Input data —
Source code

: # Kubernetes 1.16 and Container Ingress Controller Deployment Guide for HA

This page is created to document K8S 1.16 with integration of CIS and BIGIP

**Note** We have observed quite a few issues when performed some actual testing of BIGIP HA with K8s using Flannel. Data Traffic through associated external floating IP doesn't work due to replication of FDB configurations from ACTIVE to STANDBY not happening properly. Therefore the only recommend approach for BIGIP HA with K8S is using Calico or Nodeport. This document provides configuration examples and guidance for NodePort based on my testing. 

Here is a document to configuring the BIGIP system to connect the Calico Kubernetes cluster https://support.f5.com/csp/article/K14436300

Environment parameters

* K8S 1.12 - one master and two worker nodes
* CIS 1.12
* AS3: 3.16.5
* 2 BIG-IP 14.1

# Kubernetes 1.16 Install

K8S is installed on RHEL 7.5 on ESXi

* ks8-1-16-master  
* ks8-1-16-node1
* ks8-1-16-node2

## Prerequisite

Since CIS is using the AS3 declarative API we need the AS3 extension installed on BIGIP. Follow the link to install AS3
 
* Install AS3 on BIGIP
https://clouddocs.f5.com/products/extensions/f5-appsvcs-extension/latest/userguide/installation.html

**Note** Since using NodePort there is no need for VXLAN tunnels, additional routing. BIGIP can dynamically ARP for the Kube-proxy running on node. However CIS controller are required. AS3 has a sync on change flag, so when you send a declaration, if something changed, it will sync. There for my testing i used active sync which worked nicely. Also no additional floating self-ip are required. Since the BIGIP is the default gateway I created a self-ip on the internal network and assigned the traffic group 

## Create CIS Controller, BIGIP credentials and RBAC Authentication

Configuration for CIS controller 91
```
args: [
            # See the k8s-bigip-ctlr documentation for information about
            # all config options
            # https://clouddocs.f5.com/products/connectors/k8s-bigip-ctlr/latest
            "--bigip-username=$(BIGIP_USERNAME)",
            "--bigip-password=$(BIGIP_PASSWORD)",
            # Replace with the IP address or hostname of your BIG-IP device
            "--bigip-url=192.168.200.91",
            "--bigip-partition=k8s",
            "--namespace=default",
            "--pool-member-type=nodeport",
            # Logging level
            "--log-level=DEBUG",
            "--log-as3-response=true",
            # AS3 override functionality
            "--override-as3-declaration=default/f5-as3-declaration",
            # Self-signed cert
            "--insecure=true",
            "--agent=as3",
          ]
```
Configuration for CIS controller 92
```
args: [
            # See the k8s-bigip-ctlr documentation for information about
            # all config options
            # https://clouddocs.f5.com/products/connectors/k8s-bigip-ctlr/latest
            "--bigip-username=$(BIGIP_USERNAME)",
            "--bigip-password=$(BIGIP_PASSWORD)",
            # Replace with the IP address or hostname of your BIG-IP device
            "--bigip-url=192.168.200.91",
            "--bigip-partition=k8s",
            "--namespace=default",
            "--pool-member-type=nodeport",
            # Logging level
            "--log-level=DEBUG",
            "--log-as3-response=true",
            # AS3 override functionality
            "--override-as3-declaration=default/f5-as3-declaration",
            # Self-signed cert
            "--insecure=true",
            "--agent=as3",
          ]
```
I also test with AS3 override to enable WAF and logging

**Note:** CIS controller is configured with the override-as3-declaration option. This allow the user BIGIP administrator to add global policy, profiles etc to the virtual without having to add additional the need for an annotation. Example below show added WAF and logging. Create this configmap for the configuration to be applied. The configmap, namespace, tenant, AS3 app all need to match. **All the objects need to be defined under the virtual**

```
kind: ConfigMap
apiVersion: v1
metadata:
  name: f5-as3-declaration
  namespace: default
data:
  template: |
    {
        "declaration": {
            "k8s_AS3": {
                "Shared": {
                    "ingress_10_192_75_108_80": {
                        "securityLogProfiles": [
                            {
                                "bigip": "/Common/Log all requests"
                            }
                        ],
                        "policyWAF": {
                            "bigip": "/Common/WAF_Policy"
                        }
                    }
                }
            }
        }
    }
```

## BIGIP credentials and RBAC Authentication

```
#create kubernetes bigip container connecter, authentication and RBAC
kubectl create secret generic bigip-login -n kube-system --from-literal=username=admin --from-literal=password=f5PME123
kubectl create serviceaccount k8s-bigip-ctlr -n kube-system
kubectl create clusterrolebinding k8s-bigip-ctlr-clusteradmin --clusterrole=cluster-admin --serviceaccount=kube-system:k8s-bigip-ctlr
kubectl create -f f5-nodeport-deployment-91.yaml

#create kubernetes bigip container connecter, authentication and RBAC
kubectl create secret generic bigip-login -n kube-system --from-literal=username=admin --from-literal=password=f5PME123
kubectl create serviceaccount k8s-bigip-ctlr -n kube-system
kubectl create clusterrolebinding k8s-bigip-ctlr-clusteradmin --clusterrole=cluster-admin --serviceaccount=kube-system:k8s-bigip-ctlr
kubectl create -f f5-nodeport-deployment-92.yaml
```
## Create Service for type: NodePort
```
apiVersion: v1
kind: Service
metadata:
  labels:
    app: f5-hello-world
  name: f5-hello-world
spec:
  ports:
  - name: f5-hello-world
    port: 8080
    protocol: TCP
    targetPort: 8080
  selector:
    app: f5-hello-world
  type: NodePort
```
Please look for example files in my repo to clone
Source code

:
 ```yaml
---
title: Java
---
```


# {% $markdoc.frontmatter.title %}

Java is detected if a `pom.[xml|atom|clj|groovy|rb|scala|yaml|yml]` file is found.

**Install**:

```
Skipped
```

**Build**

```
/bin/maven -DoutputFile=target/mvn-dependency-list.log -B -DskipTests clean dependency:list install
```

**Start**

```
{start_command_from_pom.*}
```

About this exercise — Could you restate all of the lines above without altering a single word?

Solution to this problem —
Source code

: # Kubernetes 1.16 and Container Ingress Controller Deployment Guide for HA

This page is created to document K8S 1.16 with integration of CIS and BIGIP

**Note** We have observed quite a few issues when performed some actual testing of BIGIP HA with K8s using Flannel. Data Traffic through associated external floating IP doesn't work due to replication of FDB configurations from ACTIVE to STANDBY not happening properly. Therefore the only recommend approach for BIGIP HA with K8S is using Calico or Nodeport. This document provides configuration examples and guidance for NodePort based on my testing. 

Here is a document to configuring the BIGIP system to connect the Calico Kubernetes cluster https://support.f5.com/csp/article/K14436300

Environment parameters

* K8S 1.12 - one master and two worker nodes
* CIS 1.12
* AS3: 3.16.5
* 2 BIG-IP 14.1

# Kubernetes 1.16 Install

K8S is installed on RHEL 7.5 on ESXi

* ks8-1-16-master  
* ks8-1-16-node1
* ks8-1-16-node2

## Prerequisite

Since CIS is using the AS3 declarative API we need the AS3 extension installed on BIGIP. Follow the link to install AS3
 
* Install AS3 on BIGIP
https://clouddocs.f5.com/products/extensions/f5-appsvcs-extension/latest/userguide/installation.html

**Note** Since using NodePort there is no need for VXLAN tunnels, additional routing. BIGIP can dynamically ARP for the Kube-proxy running on node. However CIS controller are required. AS3 has a sync on change flag, so when you send a declaration, if something changed, it will sync. There for my testing i used active sync which worked nicely. Also no additional floating self-ip are required. Since the BIGIP is the default gateway I created a self-ip on the internal network and assigned the traffic group 

## Create CIS Controller, BIGIP credentials and RBAC Authentication

Configuration for CIS controller 91
```
args: [
            # See the k8s-bigip-ctlr documentation for information about
            # all config options
            # https://clouddocs.f5.com/products/connectors/k8s-bigip-ctlr/latest
            "--bigip-username=$(BIGIP_USERNAME)",
            "--bigip-password=$(BIGIP_PASSWORD)",
            # Replace with the IP address or hostname of your BIG-IP device
            "--bigip-url=192.168.200.91",
            "--bigip-partition=k8s",
            "--namespace=default",
            "--pool-member-type=nodeport",
            # Logging level
            "--log-level=DEBUG",
            "--log-as3-response=true",
            # AS3 override functionality
            "--override-as3-declaration=default/f5-as3-declaration",
            # Self-signed cert
            "--insecure=true",
            "--agent=as3",
          ]
```
Configuration for CIS controller 92
```
args: [
            # See the k8s-bigip-ctlr documentation for information about
            # all config options
            # https://clouddocs.f5.com/products/connectors/k8s-bigip-ctlr/latest
            "--bigip-username=$(BIGIP_USERNAME)",
            "--bigip-password=$(BIGIP_PASSWORD)",
            # Replace with the IP address or hostname of your BIG-IP device
            "--bigip-url=192.168.200.91",
            "--bigip-partition=k8s",
            "--namespace=default",
            "--pool-member-type=nodeport",
            # Logging level
            "--log-level=DEBUG",
            "--log-as3-response=true",
            # AS3 override functionality
            "--override-as3-declaration=default/f5-as3-declaration",
            # Self-signed cert
            "--insecure=true",
            "--agent=as3",
          ]
```
I also test with AS3 override to enable WAF and logging

**Note:** CIS controller is configured with the override-as3-declaration option. This allow the user BIGIP administrator to add global policy, profiles etc to the virtual without having to add additional the need for an annotation. Example below show added WAF and logging. Create this configmap for the configuration to be applied. The configmap, namespace, tenant, AS3 app all need to match. **All the objects need to be defined under the virtual**

```
kind: ConfigMap
apiVersion: v1
metadata:
  name: f5-as3-declaration
  namespace: default
data:
  template: |
    {
        "declaration": {
            "k8s_AS3": {
                "Shared": {
                    "ingress_10_192_75_108_80": {
                        "securityLogProfiles": [
                            {
                                "bigip": "/Common/Log all requests"
                            }
                        ],
                        "policyWAF": {
                            "bigip": "/Common/WAF_Policy"
                        }
                    }
                }
            }
        }
    }
```

## BIGIP credentials and RBAC Authentication

```
#create kubernetes bigip container connecter, authentication and RBAC
kubectl create secret generic bigip-login -n kube-system --from-literal=username=admin --from-literal=password=f5PME123
kubectl create serviceaccount k8s-bigip-ctlr -n kube-system
kubectl create clusterrolebinding k8s-bigip-ctlr-clusteradmin --clusterrole=cluster-admin --serviceaccount=kube-system:k8s-bigip-ctlr
kubectl create -f f5-nodeport-deployment-91.yaml

#create kubernetes bigip container connecter, authentication and RBAC
kubectl create secret generic bigip-login -n kube-system --from-literal=username=admin --from-literal=password=f5PME123
kubectl create serviceaccount k8s-bigip-ctlr -n kube-system
kubectl create clusterrolebinding k8s-bigip-ctlr-clusteradmin --clusterrole=cluster-admin --serviceaccount=kube-system:k8s-bigip-ctlr
kubectl create -f f5-nodeport-deployment-92.yaml
```
## Create Service for type: NodePort
```
apiVersion: v1
kind: Service
metadata:
  labels:
    app: f5-hello-world
  name: f5-hello-world
spec:
  ports:
  - name: f5-hello-world
    port: 8080
    protocol: TCP
    targetPort: 8080
  selector:
    app: f5-hello-world
  type: NodePort
```
Please look for example files in my repo to clone
Source code

:
 ```yaml
---
title: Java
---
```


# {% $markdoc.frontmatter.title %}

Java is detected if a `pom.[xml|atom|clj|groovy|rb|scala|yaml|yml]` file is found.

**Install**:

```
Skipped
```

**Build**

```
/bin/maven -DoutputFile=target/mvn-dependency-list.log -B -DskipTests clean dependency:list install
```

**Start**

```
{start_command_from_pom.*}
```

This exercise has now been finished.